Dataset items
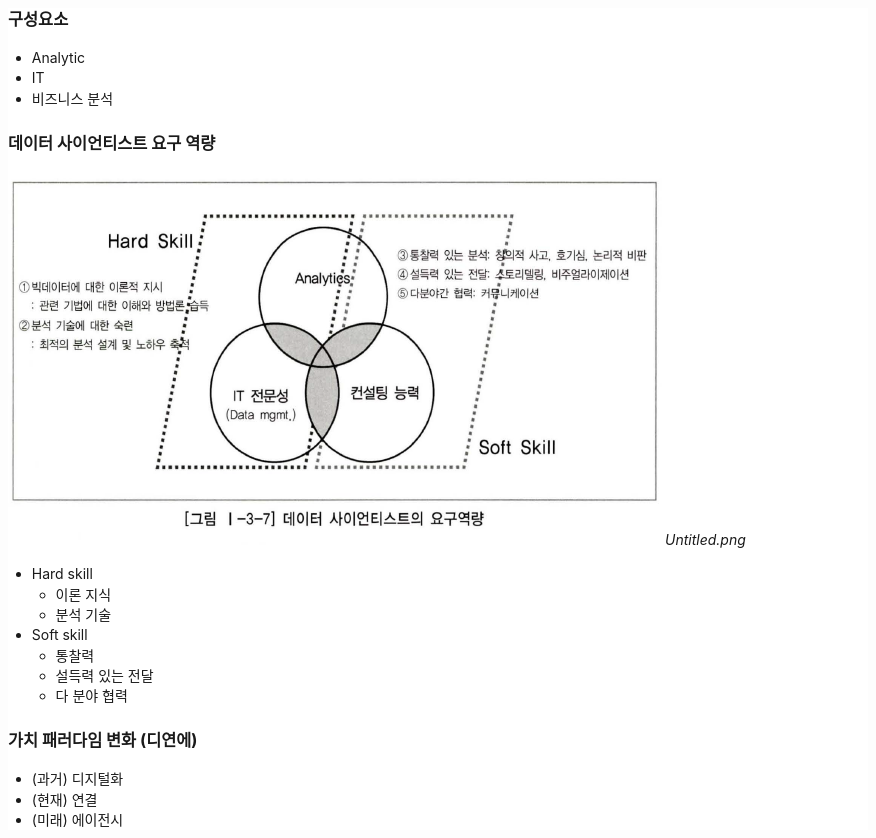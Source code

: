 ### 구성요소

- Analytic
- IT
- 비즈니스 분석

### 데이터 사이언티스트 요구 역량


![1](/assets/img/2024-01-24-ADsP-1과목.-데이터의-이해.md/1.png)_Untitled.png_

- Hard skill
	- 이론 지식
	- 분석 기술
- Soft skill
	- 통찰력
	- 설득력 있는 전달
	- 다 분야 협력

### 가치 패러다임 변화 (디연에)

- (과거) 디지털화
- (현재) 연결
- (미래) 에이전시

---

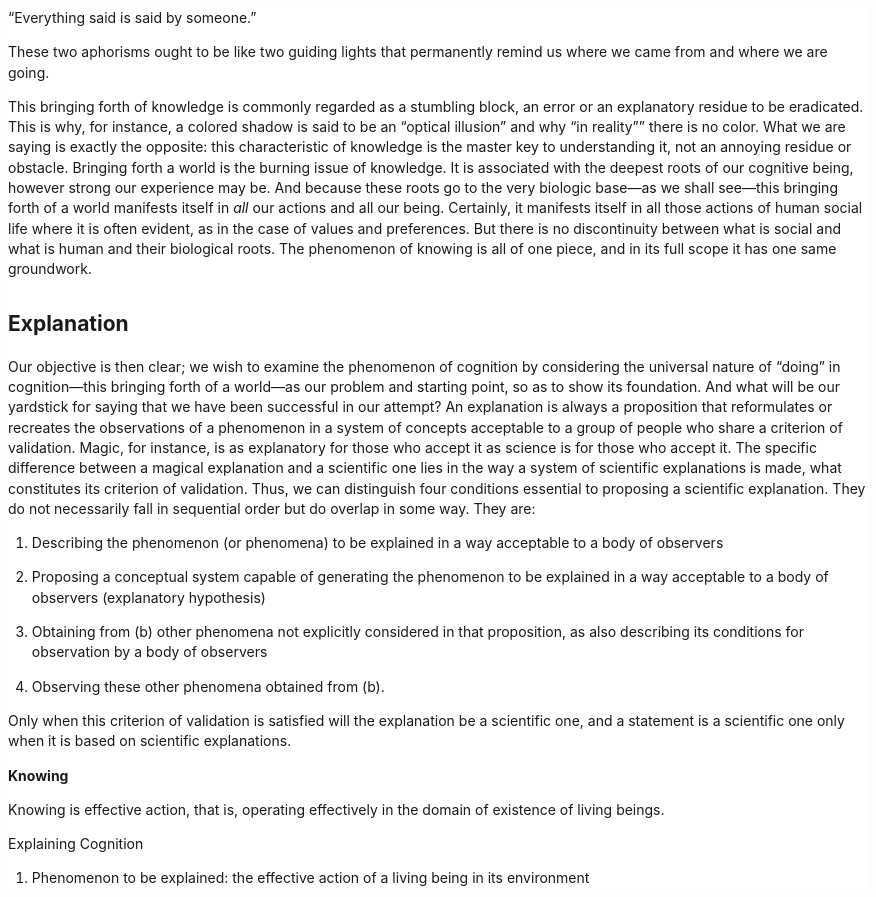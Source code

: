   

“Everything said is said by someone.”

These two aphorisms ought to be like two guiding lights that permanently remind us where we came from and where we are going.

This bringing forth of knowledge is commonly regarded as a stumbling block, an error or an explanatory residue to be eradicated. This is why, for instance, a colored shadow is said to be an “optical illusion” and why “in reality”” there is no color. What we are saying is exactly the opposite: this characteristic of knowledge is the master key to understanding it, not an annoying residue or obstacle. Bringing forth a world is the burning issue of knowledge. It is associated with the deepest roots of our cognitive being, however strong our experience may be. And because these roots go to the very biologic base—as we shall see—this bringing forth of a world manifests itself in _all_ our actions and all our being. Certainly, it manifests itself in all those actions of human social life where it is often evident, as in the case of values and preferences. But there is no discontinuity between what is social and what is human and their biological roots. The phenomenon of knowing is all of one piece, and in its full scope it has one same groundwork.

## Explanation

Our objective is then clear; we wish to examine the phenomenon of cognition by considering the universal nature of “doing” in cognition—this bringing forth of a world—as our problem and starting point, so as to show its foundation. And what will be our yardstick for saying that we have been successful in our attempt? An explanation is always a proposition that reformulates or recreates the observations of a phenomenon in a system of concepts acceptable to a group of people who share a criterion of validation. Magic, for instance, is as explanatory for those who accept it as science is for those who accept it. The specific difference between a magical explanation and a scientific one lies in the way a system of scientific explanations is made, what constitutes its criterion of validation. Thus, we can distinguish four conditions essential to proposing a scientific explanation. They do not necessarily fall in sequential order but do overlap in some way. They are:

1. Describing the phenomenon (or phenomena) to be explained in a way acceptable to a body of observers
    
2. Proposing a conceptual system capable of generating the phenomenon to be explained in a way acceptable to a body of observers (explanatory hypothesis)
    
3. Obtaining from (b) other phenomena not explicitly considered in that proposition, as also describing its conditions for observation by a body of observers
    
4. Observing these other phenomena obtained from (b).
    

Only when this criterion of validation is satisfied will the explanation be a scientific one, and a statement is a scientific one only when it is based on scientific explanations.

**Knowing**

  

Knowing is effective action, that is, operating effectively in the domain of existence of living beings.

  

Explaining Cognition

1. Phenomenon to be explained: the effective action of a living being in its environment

Problem >> In the entries above, find the line with "Knowing is effective" and the line with "1. Phenomenon to", then restate word for word both of them and every line between, with nothing more.

Exercise answer >>
Knowing is effective action, that is, operating effectively in the domain of existence of living beings.

  

Explaining Cognition

1. Phenomenon to be explained: the effective action of a living being in its environment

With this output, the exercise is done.